:: Source information
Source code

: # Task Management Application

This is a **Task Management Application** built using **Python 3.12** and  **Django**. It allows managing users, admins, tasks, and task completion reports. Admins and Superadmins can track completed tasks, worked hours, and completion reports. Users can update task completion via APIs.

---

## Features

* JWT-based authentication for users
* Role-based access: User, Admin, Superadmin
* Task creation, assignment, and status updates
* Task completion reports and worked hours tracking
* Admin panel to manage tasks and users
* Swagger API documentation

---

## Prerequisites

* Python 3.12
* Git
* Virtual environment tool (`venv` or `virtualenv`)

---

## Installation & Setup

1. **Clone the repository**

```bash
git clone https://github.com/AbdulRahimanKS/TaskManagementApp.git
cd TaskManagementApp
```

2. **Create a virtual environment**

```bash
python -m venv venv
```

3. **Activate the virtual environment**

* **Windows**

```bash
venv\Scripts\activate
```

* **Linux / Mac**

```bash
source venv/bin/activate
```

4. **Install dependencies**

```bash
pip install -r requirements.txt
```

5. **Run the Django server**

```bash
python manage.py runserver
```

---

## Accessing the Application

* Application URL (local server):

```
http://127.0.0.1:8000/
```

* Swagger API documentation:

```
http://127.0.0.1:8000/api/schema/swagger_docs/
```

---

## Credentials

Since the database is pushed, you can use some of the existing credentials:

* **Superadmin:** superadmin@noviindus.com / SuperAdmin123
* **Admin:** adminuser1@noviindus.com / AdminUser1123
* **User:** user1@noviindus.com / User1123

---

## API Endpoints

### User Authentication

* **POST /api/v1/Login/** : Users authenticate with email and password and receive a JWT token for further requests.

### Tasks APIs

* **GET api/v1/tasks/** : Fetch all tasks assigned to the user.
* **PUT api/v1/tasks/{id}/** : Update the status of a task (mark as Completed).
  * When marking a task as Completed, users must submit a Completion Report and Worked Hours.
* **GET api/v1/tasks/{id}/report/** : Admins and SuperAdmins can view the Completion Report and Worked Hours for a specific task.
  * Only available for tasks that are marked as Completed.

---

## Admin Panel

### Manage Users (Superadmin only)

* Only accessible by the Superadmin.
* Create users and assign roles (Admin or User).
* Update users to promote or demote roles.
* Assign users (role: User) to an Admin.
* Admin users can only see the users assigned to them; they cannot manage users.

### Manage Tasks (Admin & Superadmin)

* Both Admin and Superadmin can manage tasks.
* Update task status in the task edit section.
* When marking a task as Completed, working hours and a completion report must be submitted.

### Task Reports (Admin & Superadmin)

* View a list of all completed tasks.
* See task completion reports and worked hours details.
::::
:: Source information
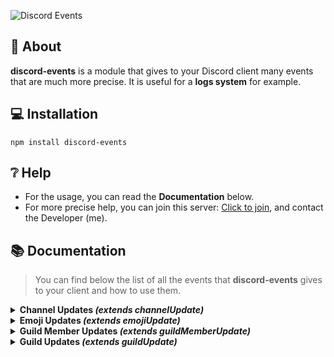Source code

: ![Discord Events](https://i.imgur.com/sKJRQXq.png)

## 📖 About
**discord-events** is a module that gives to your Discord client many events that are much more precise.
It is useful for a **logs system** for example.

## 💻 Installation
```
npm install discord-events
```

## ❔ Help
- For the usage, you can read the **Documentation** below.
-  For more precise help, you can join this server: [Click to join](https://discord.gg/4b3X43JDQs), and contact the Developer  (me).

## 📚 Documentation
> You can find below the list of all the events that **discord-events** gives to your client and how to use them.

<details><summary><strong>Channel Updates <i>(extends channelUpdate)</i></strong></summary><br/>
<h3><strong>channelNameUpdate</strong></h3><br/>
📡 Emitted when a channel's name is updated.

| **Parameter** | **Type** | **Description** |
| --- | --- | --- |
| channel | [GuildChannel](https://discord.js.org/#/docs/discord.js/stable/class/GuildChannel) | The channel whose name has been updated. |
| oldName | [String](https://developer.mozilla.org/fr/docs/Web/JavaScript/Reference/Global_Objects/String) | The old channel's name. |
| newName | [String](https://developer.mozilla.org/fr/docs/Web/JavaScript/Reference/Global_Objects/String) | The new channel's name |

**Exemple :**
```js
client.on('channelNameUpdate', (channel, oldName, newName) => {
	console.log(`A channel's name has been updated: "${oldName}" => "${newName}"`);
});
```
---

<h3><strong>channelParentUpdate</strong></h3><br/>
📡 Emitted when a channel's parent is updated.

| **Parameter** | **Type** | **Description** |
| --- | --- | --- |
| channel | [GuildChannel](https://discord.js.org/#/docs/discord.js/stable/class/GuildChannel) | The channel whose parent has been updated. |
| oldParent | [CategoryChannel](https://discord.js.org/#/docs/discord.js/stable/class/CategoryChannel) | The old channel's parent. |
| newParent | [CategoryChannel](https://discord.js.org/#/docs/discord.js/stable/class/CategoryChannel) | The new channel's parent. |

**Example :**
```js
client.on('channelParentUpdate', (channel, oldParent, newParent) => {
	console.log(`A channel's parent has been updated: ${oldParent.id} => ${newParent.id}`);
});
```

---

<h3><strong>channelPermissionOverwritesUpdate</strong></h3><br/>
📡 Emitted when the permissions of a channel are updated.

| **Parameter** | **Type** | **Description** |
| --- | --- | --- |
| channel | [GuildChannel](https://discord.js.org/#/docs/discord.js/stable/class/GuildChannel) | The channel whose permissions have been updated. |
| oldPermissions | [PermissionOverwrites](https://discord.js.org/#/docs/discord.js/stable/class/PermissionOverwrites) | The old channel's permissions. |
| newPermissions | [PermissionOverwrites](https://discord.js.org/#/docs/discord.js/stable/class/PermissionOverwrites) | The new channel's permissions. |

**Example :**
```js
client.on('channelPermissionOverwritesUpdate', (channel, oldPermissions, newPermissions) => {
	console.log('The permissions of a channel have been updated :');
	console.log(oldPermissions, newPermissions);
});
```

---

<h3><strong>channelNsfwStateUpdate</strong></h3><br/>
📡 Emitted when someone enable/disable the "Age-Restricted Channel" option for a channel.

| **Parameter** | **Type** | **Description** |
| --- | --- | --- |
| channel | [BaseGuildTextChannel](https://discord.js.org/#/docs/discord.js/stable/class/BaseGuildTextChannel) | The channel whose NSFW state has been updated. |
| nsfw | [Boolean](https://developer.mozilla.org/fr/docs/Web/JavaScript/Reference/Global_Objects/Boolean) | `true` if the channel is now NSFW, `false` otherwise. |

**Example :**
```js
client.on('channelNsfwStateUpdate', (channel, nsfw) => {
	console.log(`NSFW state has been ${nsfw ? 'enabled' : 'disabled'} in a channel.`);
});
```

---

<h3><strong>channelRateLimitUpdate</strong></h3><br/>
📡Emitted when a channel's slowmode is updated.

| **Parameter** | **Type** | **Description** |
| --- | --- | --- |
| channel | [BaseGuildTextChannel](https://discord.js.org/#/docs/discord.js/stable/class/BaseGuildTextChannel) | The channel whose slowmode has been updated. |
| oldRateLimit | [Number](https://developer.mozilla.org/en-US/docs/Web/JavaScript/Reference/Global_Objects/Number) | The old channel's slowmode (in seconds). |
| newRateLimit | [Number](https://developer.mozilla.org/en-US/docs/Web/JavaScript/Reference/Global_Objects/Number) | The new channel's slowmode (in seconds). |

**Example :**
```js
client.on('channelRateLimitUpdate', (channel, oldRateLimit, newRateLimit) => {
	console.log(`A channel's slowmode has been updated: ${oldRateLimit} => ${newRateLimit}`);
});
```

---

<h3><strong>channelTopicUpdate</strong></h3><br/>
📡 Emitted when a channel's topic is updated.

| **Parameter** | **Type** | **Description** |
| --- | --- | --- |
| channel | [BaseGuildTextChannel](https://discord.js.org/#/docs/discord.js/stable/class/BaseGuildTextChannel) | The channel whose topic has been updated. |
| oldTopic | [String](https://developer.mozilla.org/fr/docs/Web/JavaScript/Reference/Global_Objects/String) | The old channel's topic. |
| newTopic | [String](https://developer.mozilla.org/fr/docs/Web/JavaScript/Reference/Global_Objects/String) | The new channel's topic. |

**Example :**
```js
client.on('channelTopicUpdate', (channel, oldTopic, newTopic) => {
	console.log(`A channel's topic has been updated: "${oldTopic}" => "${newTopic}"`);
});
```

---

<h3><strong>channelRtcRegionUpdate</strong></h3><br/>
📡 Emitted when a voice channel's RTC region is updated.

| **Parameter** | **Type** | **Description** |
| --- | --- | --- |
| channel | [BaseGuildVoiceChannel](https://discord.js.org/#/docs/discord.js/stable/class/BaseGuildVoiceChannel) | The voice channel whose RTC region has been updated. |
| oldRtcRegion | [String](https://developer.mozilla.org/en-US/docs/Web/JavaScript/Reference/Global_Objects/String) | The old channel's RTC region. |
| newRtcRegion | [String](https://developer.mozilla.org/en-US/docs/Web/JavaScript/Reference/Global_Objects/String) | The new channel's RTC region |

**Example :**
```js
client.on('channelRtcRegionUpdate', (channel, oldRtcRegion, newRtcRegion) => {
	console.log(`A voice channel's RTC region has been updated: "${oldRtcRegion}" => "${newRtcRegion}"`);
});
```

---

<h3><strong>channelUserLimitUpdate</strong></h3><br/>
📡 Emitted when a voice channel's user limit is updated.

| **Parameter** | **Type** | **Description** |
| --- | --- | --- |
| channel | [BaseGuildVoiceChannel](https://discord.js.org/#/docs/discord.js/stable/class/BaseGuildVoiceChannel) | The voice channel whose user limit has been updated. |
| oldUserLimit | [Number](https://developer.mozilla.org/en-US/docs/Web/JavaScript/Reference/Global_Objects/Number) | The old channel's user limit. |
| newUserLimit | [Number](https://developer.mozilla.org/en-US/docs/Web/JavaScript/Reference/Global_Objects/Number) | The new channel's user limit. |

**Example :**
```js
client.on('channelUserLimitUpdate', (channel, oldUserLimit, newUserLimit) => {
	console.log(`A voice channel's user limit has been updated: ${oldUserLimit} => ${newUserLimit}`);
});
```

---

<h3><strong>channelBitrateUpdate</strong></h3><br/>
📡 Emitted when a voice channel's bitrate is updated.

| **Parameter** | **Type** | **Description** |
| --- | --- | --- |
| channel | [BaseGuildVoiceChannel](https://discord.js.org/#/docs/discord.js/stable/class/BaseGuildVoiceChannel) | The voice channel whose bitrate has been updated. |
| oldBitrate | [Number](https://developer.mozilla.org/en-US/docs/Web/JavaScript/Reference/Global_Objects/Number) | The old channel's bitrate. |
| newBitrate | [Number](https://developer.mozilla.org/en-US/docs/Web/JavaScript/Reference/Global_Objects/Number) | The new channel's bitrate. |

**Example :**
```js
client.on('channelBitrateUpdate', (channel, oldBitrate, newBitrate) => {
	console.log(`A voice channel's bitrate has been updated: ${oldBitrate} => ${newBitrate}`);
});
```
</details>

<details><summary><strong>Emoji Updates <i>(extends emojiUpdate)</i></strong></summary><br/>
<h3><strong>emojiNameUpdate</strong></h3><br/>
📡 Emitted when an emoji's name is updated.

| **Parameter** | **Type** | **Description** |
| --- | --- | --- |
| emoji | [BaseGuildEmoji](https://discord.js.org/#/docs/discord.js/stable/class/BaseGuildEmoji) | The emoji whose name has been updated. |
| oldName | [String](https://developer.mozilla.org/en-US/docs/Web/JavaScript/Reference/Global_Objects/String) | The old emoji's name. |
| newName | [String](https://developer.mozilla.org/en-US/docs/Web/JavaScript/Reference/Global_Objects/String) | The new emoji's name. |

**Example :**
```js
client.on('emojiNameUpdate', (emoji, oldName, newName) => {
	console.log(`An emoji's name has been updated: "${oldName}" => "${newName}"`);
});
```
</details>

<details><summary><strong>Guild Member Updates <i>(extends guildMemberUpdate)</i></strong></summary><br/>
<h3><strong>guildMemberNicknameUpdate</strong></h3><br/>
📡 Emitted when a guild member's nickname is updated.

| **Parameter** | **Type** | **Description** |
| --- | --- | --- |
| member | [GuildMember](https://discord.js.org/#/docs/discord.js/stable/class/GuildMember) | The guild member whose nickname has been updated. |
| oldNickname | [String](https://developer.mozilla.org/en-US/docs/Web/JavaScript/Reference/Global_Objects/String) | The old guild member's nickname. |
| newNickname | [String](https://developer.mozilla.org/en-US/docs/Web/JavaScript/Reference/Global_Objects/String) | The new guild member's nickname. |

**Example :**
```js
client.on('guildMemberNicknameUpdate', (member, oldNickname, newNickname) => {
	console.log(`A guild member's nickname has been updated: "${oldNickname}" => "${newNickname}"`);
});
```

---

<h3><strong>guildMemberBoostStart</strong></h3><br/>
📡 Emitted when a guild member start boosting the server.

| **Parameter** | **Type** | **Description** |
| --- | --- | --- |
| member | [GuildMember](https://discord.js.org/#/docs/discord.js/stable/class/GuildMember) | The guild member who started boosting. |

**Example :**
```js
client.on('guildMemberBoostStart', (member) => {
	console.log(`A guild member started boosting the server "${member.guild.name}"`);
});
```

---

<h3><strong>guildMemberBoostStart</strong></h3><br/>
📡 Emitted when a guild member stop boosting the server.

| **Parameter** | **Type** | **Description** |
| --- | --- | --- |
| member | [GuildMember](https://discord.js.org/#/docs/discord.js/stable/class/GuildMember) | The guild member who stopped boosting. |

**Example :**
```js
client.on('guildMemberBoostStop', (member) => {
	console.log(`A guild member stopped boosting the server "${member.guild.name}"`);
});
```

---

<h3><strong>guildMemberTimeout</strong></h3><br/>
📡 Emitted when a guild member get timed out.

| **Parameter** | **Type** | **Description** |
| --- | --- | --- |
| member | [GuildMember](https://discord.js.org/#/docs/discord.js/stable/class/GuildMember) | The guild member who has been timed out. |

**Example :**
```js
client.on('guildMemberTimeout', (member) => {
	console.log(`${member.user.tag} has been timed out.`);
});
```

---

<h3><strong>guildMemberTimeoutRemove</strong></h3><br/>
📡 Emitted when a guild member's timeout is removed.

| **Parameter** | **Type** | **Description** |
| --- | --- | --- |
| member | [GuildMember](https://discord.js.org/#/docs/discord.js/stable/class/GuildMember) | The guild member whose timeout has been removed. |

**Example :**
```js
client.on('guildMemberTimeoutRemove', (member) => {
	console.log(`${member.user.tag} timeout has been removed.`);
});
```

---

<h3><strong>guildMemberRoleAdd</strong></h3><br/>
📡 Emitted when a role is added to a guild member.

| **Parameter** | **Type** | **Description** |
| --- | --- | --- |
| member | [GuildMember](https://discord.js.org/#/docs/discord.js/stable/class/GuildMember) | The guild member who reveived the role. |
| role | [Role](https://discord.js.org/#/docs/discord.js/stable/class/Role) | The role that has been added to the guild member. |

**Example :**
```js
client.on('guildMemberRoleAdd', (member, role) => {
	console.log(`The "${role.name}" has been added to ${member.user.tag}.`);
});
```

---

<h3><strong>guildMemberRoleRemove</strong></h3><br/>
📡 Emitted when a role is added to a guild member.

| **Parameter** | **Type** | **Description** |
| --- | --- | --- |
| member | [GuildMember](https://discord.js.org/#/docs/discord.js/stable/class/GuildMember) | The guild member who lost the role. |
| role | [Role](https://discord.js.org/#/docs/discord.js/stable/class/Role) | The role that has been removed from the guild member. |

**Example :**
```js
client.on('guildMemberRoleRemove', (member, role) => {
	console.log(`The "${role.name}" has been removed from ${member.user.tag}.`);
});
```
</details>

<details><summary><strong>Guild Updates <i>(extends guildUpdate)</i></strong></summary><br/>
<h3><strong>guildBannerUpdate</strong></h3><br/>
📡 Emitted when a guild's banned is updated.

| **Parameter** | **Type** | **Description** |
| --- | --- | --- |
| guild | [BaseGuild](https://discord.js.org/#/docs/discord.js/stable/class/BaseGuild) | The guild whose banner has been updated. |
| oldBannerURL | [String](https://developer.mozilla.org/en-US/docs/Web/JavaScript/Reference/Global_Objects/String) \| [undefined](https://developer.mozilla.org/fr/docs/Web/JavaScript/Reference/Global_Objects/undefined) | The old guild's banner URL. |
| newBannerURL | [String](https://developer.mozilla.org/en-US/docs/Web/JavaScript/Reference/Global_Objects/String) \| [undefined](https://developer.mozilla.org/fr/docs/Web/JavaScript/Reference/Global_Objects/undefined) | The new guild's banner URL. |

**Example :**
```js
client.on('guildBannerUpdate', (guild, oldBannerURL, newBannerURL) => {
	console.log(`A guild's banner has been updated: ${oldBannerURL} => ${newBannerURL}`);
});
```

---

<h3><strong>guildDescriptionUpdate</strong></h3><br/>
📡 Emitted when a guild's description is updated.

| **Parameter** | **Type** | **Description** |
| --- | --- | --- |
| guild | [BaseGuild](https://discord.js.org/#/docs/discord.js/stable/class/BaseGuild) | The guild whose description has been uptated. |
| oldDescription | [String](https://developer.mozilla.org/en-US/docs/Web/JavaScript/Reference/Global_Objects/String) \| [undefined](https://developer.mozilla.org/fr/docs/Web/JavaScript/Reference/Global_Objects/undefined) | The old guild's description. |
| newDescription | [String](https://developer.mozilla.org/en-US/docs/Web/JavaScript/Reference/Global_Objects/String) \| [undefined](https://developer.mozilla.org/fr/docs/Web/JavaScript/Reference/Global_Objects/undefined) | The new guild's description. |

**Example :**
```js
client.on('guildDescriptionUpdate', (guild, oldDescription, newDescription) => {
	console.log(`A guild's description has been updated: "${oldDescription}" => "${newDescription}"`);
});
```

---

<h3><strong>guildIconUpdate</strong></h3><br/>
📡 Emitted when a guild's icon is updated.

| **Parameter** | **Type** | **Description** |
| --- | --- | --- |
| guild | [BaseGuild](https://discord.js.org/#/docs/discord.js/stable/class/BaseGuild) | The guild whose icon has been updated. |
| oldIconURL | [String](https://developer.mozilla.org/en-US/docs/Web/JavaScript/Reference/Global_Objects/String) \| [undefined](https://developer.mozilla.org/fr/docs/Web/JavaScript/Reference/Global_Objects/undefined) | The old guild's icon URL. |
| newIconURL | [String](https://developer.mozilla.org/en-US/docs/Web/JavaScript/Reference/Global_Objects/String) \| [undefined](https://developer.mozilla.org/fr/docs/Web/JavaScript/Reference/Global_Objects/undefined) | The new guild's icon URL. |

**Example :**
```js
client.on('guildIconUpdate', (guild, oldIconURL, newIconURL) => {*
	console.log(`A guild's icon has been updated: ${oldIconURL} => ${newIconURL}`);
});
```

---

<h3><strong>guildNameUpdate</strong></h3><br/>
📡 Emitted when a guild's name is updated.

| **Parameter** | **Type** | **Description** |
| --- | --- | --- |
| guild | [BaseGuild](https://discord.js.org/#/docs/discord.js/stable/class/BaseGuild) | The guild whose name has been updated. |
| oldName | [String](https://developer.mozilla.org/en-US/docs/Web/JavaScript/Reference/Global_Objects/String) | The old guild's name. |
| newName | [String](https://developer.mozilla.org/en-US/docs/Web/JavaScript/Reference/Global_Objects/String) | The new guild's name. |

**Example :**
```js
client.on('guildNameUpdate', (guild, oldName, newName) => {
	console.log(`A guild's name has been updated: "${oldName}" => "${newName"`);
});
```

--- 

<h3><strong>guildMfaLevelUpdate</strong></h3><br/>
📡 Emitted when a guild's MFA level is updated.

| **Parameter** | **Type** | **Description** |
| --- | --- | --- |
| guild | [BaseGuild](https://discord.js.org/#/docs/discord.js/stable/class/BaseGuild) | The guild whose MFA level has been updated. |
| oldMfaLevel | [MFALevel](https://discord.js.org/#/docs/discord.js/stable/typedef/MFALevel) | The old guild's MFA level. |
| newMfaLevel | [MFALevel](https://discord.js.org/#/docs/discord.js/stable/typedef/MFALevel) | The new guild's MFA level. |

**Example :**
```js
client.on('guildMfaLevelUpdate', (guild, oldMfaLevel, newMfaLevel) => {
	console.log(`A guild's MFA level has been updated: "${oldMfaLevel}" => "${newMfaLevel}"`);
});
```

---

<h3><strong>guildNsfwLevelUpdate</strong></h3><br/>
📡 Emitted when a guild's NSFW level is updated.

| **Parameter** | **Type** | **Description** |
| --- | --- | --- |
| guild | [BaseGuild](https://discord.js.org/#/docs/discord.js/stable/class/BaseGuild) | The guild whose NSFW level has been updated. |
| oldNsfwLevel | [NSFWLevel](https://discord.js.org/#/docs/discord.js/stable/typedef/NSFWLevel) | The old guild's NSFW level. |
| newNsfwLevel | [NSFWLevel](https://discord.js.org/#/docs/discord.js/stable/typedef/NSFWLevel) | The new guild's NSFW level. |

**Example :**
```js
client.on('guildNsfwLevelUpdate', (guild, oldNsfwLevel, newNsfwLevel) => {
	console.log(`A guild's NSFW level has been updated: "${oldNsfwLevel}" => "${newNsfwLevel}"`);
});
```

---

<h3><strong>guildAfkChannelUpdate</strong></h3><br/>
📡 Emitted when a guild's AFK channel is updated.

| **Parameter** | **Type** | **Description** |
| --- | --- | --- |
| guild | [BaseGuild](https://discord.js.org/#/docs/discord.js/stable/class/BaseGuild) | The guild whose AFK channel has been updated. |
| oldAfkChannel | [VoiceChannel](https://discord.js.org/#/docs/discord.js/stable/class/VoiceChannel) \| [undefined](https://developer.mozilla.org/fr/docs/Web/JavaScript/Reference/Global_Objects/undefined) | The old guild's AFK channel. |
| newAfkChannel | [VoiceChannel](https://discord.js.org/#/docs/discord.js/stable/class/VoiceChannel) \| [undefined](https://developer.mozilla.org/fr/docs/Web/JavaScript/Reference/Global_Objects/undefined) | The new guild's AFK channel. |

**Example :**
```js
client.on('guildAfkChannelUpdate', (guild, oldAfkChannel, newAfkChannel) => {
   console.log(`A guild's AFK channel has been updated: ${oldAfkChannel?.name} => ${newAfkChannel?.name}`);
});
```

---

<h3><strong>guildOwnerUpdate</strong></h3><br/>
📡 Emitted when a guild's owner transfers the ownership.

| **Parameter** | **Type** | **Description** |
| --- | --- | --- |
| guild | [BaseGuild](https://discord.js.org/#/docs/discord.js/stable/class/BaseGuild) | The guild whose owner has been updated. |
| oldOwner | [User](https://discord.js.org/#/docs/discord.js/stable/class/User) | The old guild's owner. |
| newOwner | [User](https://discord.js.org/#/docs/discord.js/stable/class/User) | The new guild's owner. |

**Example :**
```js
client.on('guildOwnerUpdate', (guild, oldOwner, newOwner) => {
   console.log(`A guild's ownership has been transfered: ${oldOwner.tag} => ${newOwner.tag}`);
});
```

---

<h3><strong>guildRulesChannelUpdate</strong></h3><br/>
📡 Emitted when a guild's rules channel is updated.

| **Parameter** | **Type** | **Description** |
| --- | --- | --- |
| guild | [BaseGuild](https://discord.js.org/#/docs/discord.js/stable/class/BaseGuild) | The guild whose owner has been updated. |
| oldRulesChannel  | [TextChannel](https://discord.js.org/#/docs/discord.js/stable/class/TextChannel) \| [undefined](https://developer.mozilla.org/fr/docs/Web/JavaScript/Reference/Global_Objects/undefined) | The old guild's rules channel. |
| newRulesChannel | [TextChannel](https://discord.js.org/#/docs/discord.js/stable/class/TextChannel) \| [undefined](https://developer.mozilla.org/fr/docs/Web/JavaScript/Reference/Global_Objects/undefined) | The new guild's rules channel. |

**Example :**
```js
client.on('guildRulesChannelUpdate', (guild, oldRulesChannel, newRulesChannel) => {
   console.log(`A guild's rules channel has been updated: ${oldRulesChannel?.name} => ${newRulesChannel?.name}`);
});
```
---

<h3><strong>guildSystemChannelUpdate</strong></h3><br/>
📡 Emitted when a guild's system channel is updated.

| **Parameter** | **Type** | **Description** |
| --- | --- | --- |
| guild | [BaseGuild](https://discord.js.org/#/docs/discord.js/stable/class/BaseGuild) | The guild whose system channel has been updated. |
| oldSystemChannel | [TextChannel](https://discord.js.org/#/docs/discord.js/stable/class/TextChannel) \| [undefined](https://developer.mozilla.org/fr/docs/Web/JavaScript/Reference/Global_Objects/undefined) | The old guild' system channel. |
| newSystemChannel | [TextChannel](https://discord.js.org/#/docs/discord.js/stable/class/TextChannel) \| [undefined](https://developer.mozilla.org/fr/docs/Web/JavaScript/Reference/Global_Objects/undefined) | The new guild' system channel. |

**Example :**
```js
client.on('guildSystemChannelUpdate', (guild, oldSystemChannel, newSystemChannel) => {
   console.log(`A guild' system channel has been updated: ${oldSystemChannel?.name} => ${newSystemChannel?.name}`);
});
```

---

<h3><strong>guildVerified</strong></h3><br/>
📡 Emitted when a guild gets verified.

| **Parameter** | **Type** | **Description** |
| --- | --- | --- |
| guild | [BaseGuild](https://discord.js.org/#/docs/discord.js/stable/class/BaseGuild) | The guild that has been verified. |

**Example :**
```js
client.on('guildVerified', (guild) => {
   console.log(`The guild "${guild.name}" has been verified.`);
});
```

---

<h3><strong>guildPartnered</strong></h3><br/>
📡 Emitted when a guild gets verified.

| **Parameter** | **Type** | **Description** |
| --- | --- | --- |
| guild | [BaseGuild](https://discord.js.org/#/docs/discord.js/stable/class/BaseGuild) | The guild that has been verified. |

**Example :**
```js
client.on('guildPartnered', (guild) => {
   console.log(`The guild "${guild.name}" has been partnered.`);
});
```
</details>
::::
*Work task*
Within the records above, tally the lines that contain "oldParent". Give the total and nothing more.

*Completed task*
3